= Beginning of Section =
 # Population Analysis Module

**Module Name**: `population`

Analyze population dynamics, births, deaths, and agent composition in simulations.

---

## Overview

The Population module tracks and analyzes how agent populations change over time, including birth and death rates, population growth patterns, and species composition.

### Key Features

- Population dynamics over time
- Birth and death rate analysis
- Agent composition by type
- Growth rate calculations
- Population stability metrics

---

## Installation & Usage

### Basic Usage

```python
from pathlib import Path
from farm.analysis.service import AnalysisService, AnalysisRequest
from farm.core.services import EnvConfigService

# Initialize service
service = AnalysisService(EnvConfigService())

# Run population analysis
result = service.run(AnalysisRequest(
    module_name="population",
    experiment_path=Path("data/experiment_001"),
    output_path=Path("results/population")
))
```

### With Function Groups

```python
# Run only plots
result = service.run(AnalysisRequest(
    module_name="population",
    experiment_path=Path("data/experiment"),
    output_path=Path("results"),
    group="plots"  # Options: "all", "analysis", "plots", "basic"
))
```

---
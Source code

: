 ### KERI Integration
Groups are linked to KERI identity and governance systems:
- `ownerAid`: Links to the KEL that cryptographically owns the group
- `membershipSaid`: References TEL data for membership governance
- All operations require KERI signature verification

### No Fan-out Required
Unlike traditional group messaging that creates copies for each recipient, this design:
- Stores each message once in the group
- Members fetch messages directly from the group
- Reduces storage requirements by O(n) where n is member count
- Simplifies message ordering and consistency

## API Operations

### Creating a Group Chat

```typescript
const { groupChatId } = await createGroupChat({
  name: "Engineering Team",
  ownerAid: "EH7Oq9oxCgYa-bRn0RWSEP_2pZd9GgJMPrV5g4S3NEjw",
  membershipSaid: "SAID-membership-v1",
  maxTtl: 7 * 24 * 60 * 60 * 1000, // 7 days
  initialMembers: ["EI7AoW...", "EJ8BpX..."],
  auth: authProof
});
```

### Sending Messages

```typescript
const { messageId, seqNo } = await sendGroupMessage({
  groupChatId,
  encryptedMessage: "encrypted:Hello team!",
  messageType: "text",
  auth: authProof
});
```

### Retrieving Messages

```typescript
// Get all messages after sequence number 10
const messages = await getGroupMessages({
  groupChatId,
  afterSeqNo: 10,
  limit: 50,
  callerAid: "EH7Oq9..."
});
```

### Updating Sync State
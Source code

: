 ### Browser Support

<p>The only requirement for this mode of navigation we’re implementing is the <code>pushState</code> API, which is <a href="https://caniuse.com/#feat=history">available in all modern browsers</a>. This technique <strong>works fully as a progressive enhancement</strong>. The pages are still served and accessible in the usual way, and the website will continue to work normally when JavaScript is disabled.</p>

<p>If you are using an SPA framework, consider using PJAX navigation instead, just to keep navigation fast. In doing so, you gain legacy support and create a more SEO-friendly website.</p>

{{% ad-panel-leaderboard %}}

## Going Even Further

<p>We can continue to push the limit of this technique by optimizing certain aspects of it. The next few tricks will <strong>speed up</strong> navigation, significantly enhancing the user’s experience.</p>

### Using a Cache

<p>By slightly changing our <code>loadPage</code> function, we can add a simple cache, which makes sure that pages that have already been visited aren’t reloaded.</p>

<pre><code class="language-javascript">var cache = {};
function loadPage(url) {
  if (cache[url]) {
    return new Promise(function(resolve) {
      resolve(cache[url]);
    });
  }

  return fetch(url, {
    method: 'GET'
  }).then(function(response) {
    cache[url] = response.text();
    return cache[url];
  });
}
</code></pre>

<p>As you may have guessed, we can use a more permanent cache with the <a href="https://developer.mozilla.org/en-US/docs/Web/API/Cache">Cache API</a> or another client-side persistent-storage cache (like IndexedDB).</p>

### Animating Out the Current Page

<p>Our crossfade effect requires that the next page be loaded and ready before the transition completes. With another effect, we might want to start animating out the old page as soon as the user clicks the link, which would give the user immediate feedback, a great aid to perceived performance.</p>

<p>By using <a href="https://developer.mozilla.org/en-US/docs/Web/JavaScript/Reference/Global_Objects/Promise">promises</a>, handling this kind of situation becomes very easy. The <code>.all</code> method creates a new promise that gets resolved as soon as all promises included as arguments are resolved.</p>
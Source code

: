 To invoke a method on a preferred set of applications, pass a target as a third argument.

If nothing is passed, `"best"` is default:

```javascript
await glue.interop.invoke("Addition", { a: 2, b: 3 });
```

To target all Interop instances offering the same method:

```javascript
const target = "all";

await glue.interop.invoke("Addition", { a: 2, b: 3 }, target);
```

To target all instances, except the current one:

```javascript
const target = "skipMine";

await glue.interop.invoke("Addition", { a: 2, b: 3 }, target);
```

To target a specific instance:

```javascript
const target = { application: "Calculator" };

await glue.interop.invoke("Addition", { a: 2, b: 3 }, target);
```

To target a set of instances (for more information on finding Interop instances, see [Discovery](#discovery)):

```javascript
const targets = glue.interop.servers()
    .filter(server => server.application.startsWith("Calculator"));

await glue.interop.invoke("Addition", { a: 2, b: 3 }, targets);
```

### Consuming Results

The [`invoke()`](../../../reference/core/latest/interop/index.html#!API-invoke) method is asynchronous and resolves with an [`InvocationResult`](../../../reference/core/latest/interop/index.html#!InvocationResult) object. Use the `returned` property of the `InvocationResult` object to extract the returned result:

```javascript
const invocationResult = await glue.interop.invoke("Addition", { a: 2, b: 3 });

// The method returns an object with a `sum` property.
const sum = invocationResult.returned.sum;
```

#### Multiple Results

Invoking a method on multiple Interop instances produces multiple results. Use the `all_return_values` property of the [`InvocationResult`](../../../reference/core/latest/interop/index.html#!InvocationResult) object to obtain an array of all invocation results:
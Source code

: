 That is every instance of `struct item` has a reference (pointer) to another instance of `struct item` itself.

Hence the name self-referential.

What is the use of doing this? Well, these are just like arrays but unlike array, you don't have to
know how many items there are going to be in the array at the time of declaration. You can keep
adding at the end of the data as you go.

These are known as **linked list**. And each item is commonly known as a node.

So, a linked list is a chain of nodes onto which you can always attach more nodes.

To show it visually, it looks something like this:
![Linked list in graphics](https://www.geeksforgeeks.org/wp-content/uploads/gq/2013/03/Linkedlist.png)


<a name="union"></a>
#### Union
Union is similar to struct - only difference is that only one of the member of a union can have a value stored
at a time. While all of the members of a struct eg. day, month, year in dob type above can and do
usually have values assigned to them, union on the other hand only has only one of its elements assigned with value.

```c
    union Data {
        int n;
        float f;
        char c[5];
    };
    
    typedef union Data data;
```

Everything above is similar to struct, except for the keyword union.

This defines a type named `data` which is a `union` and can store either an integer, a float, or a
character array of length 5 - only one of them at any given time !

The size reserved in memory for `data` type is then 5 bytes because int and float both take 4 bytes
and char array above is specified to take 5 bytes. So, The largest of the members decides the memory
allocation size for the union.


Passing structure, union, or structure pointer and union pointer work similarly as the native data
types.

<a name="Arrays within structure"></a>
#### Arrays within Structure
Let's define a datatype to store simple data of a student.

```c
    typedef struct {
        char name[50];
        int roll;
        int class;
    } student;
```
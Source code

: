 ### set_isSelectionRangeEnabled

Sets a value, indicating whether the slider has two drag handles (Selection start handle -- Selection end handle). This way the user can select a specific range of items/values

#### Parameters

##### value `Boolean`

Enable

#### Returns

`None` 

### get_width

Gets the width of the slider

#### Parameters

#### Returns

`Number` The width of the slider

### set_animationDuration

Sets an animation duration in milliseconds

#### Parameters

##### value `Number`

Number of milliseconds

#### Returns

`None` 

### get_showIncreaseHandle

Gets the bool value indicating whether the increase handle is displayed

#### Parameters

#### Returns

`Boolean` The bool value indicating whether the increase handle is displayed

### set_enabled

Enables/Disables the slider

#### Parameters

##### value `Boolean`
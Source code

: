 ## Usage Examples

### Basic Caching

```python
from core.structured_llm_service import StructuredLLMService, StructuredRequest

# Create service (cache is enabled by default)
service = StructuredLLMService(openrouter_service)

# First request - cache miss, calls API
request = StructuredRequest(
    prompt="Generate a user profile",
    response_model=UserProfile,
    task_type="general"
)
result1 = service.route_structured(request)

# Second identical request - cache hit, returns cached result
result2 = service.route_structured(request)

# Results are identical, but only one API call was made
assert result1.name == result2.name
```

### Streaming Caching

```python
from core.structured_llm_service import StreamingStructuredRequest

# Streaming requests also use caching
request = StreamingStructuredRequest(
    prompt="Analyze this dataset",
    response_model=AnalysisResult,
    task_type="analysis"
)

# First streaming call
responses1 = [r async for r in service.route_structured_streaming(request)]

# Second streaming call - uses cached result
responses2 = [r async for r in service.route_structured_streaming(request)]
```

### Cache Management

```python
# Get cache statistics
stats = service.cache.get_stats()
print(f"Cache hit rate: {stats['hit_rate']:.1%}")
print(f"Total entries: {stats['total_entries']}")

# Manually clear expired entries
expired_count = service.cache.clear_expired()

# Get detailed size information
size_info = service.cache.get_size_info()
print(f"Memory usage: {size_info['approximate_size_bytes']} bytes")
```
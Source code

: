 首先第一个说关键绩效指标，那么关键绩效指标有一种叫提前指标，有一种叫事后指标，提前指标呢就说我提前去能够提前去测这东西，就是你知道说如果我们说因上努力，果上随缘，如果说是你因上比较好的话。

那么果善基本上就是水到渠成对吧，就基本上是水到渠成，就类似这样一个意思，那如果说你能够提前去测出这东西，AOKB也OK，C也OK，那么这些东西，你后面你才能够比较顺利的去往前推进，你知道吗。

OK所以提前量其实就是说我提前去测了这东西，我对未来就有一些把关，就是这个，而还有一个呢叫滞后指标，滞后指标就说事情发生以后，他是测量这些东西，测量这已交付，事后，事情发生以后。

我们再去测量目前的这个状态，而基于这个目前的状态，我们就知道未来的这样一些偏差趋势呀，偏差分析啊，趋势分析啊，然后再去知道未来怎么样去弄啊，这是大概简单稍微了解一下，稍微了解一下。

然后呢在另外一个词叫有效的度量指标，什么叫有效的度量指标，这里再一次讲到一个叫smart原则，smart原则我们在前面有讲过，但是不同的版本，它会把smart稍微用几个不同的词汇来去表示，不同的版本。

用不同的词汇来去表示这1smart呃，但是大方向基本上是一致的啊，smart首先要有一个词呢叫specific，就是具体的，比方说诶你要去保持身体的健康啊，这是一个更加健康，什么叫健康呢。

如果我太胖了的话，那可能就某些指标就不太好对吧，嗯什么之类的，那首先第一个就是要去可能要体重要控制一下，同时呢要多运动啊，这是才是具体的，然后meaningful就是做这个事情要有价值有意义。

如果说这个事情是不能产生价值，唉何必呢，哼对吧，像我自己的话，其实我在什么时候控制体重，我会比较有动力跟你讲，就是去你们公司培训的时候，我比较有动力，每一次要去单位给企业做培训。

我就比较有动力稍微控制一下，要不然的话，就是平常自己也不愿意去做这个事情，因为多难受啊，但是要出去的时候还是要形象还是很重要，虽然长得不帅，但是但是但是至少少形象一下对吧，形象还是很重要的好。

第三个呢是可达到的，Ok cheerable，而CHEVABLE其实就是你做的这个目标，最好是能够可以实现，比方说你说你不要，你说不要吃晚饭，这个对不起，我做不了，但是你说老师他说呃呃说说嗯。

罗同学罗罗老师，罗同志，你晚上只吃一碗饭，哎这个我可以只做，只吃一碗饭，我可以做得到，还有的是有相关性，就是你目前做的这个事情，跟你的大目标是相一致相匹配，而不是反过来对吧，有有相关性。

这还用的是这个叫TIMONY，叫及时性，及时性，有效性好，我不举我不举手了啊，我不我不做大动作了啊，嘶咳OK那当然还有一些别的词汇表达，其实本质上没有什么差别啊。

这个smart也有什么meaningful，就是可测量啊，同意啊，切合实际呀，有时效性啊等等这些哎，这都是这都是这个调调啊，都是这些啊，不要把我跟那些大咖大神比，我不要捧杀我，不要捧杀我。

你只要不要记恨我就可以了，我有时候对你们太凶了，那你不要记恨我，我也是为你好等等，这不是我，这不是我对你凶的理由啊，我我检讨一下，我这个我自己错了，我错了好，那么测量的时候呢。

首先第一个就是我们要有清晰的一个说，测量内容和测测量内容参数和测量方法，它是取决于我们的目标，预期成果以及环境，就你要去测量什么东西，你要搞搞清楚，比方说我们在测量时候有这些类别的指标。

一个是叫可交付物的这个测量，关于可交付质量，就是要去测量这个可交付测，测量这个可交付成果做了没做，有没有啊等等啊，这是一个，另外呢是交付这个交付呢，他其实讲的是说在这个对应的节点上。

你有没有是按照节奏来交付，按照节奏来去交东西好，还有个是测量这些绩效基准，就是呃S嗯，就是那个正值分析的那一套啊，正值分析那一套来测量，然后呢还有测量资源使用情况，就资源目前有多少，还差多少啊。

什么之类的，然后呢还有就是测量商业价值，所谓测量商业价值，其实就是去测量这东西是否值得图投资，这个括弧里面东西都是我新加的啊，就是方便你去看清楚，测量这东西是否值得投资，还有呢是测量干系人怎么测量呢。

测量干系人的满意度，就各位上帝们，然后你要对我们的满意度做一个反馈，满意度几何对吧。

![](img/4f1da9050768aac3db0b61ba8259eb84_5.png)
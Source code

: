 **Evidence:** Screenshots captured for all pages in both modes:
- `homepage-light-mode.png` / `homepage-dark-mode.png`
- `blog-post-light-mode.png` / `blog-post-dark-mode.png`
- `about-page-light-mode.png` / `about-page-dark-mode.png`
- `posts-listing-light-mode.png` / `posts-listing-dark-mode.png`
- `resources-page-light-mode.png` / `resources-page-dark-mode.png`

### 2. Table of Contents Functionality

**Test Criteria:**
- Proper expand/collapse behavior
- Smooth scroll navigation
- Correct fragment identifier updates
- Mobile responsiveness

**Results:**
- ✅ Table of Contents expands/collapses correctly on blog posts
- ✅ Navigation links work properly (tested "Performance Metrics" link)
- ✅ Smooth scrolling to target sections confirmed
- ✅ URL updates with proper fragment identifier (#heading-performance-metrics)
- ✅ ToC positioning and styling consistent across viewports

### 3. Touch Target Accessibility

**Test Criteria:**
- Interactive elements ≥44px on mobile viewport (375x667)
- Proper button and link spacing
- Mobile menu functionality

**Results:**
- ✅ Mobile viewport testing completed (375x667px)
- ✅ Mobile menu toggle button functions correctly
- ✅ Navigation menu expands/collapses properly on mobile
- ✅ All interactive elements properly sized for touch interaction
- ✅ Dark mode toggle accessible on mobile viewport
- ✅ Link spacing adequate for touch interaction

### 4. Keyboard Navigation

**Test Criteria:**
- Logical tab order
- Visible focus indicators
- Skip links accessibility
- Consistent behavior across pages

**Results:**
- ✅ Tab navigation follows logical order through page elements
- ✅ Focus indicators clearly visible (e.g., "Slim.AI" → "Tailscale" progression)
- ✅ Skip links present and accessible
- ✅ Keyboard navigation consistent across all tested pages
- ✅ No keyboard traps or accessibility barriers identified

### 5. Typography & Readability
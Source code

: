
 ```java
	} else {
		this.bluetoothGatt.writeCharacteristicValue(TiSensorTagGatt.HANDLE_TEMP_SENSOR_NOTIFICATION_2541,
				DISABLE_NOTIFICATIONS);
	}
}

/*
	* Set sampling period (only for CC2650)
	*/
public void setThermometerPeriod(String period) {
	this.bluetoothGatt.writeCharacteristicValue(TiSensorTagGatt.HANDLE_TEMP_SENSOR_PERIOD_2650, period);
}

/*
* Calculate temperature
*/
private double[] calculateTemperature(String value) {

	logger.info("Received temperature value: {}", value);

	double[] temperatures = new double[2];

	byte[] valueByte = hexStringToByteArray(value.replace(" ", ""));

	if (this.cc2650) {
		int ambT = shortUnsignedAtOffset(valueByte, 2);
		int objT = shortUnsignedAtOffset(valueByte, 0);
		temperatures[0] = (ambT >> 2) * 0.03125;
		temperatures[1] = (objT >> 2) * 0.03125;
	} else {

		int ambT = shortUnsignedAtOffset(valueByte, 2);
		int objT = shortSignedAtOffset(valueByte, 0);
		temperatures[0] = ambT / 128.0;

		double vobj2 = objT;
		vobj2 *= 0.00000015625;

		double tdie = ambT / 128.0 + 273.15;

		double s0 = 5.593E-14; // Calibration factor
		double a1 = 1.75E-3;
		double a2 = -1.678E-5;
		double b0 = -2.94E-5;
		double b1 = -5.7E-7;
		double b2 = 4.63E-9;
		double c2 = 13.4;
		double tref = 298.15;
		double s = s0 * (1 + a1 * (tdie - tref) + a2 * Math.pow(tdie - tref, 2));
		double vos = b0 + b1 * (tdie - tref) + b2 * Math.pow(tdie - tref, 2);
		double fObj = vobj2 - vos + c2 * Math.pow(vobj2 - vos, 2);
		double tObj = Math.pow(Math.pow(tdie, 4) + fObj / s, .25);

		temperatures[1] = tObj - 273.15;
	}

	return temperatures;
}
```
= End of Section =
*Description of the task:* Search the entries for the string "Path". Copy every line that has it.

*Task output:*
from pathlib import Path
    experiment_path=Path("data/experiment_001"),
    output_path=Path("results/population")
    experiment_path=Path("data/experiment"),
    output_path=Path("results"),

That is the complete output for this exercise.